Ich bin in Waldzell, das ist bei Ried im Innkreis, als jüngstes von drei Kindern auf einem Bauernhof groß geworden. Wir waren Vollerwerbsbauern, Milchwirtschaft, circa 60 Stück Rind, Wiese und Wald – ich weiß aber nicht, wie viel Hektar. Wir haben zu Hause helfen dürfen und müssen, waren auf jeden Fall viel draußen. Fernsehen hat es ja nicht gegeben.
Das Einzige, das mich an meiner Kindheit gestört hat, war, dass es keinen Urlaub gegeben hat. Meine Eltern haben nicht sagen können, wir lassen den Bauernhof einmal eine Woche alleine. Umgekehrt hatten wir Urlaub am Bauernhof – und das jeden Tag. Und es gab lässige Arbeiten: Traktorfahren zum Beispiel, das war super.

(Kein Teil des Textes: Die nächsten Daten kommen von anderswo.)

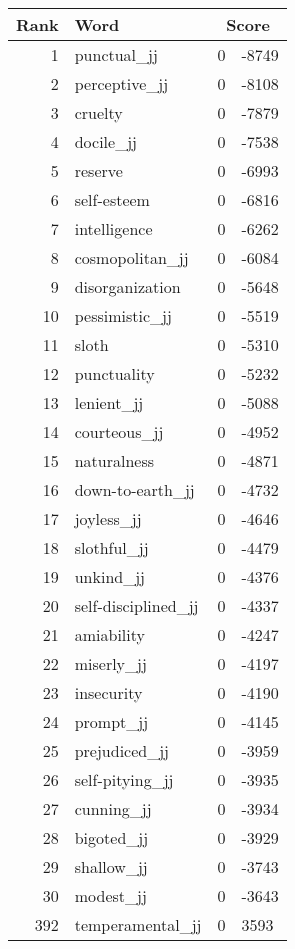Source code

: \begin{longtable}[!htbp]{| rlr@{.}l |}
    \hline
    \textbf{Rank} & \textbf{Word} & \multicolumn{2}{c|}{\textbf{Score}} \\
    \hline
    \endhead
    1 & punctual\_jj & 0 & -8749 \\
    2 & perceptive\_jj & 0 & -8108 \\
    3 & cruelty & 0 & -7879 \\
    4 & docile\_jj & 0 & -7538 \\
    5 & reserve & 0 & -6993 \\
    6 & self-esteem & 0 & -6816 \\
    7 & intelligence & 0 & -6262 \\
    8 & cosmopolitan\_jj & 0 & -6084 \\
    9 & disorganization & 0 & -5648 \\
    10 & pessimistic\_jj & 0 & -5519 \\
    11 & sloth & 0 & -5310 \\
    12 & punctuality & 0 & -5232 \\
    13 & lenient\_jj & 0 & -5088 \\
    14 & courteous\_jj & 0 & -4952 \\
    15 & naturalness & 0 & -4871 \\
    16 & down-to-earth\_jj & 0 & -4732 \\
    17 & joyless\_jj & 0 & -4646 \\
    18 & slothful\_jj & 0 & -4479 \\
    19 & unkind\_jj & 0 & -4376 \\
    20 & self-disciplined\_jj & 0 & -4337 \\
    21 & amiability & 0 & -4247 \\
    22 & miserly\_jj & 0 & -4197 \\
    23 & insecurity & 0 & -4190 \\
    24 & prompt\_jj & 0 & -4145 \\
    25 & prejudiced\_jj & 0 & -3959 \\
    26 & self-pitying\_jj & 0 & -3935 \\
    27 & cunning\_jj & 0 & -3934 \\
    28 & bigoted\_jj & 0 & -3929 \\
    29 & shallow\_jj & 0 & -3743 \\
    30 & modest\_jj & 0 & -3643 \\
    392 & temperamental\_jj & 0 & 3593 \\

\end{longtable}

Wenn es nötig war, bin ich als Siebenjähriger auf dem Traktor gesessen, damit die anderen den Anhänger beladen konnten. Mit Standgas, runtergekommen zum Pedal bin ich eh nicht. Wenn wir nicht helfen mussten, sind wir im Sommer dem Ball nachgelaufen, im Winter haben wir die Ski angeschnallt und uns hinter dem Haus Pisten präpariert. Mein Vater hat da nie Einwände gehabt, hat uns immer unterstützt. Er hätte gerne selbst auch mehr gesportelt. Als jüngster Sohn von neun Kindern musste er aber den Bauernhof übernehmen, da war für Sport keine Zeit.

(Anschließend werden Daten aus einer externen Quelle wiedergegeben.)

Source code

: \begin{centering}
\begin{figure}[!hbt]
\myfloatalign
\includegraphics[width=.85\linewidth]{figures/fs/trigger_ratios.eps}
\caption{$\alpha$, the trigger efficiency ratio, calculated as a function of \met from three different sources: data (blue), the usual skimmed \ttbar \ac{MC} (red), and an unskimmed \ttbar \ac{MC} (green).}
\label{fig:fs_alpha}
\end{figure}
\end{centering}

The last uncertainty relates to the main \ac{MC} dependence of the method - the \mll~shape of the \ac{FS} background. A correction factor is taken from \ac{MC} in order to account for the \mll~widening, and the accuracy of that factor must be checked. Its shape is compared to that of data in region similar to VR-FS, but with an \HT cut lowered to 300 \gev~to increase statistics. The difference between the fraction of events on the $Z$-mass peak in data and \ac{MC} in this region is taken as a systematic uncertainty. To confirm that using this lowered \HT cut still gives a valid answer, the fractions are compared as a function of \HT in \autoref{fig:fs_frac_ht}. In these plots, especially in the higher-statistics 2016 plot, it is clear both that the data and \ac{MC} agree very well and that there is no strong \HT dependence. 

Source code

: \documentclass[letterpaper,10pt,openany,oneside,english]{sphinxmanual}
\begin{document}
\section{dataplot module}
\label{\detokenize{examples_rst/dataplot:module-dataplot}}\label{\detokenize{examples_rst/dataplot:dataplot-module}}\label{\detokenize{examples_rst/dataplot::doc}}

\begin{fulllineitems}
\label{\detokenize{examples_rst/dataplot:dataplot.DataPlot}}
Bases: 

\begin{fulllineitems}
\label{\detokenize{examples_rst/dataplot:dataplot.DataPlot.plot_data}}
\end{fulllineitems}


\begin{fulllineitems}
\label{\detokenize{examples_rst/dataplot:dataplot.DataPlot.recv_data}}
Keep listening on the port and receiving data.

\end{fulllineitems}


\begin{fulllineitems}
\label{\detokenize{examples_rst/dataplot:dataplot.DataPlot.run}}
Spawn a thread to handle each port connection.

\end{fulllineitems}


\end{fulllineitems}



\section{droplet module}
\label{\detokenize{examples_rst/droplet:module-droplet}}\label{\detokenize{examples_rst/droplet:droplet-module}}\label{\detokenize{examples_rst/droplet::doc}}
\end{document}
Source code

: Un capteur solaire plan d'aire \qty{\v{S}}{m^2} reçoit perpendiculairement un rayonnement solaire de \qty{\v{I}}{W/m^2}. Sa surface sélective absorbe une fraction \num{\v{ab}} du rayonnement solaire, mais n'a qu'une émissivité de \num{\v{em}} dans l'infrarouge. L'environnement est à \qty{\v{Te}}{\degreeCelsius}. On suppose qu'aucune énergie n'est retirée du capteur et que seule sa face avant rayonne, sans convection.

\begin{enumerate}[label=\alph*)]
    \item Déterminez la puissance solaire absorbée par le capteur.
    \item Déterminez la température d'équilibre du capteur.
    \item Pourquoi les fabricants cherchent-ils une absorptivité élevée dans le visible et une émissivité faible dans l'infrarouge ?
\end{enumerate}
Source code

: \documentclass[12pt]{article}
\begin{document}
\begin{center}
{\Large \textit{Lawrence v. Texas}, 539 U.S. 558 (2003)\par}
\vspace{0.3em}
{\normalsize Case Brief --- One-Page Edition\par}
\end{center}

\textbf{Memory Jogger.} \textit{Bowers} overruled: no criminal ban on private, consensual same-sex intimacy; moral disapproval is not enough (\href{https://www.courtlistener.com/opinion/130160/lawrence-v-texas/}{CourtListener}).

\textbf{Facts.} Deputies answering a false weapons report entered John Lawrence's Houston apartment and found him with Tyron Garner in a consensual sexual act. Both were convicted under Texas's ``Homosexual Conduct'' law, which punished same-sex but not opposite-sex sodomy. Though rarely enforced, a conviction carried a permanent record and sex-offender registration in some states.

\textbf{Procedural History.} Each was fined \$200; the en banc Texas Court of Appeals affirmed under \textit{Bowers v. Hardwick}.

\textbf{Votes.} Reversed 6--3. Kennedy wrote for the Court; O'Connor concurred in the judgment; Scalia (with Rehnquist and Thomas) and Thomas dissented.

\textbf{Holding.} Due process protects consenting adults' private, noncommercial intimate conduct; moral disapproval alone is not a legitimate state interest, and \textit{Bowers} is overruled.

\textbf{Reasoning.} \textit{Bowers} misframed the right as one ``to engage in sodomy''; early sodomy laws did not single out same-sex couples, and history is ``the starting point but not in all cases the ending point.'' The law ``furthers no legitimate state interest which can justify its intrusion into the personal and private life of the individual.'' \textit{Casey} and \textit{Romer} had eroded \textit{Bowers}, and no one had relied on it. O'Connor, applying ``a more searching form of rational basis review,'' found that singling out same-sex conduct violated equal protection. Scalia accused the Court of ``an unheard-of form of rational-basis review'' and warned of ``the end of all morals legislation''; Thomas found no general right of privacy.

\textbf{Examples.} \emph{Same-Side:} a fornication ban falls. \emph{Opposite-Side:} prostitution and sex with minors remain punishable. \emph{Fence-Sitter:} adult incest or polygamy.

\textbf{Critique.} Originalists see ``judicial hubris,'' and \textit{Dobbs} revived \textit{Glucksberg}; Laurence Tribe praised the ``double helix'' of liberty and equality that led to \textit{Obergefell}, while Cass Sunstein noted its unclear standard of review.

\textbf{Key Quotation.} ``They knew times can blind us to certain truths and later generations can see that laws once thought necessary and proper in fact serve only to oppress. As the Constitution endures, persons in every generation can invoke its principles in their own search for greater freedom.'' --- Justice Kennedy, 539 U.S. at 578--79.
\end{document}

Großer Bruder, großes Vorbild
Mein Bruder ist vier Jahre älter als ich. Fußball, Skifahren, Skispringen: Wenn du als Kleiner das vom Großen siehst, dann eiferst du nach, willst alles besser machen. Für ihn war es mühsam, weil er mich überallhin hat mitnehmen müssen. Er war es auch, der mich zum Skispringen gebracht hat. Bei uns im Ort hat es eine Schanze gegeben. Wenn du als Waldzeller Bub in die Hauptschule gekommen bist und kein Wappler sein wolltest, dann hast du da springen müssen. Mein Bruder hat das gemacht und geschwärmt davon.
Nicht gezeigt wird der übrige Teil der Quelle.